IL-1β-induced tight junction disruption and endothelial coculture system hyperpermeability were attenuated by MMP-9 inhibition. (a) The levels of MMP-9 were significantly higher in IL-1β groups than in control groups (^∗ P < 0.05). Batimastat treatment significantly reduced the level of MMP-9 versus vehicle group (^∗∗ P < 0.05). (b) Exposure to IL-1β significantly increased the permeability to FITC-dextran compared with the control groups (^∗ P < 0.05), which was decreased by batimastat in coculture system (^∗∗ P < 0.05). (c) Confocal microscopy images of immunofluorescence staining of ZO-1 and occludin demonstrating the protective effect of batimastat against IL-1β-induced tight junction disruption.

Figure 6

BzATP-induced tight junction disruption and endothelial coculture system hyperpermeability were attenuated by MMP inhibition. (a) The levels of IL-1β were not significantly altered in MMP-9-treated groups versus control groups (^∗ P > 0.05).

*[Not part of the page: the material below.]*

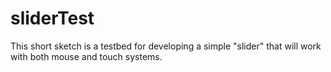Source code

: # sliderTest

This short sketch is a testbed for developing a simple "slider" that will work with both mouse and touch systems.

No statistically significant differences were found between IL-1RA + MMP-9 groups and MMP-9 groups in the levels of IL-1β (^∗∗ P > 0.05). (b) Exposure to MMP-9 significantly increased the permeability to FITC-dextran compared with the control group (^∗ P < 0.05). However, IL-1RA failed to attenuate MMP-9-induced paracellular hyperpermeability (^∗∗ P > 0.05). (c) Immunofluorescence staining showed that the expression of ZO-1 and occludin in MMP-9 groups was significantly decreased compared with controls, while IL-1RA + MMP-9 groups showed no improvement in the levels of the two tight junction proteins.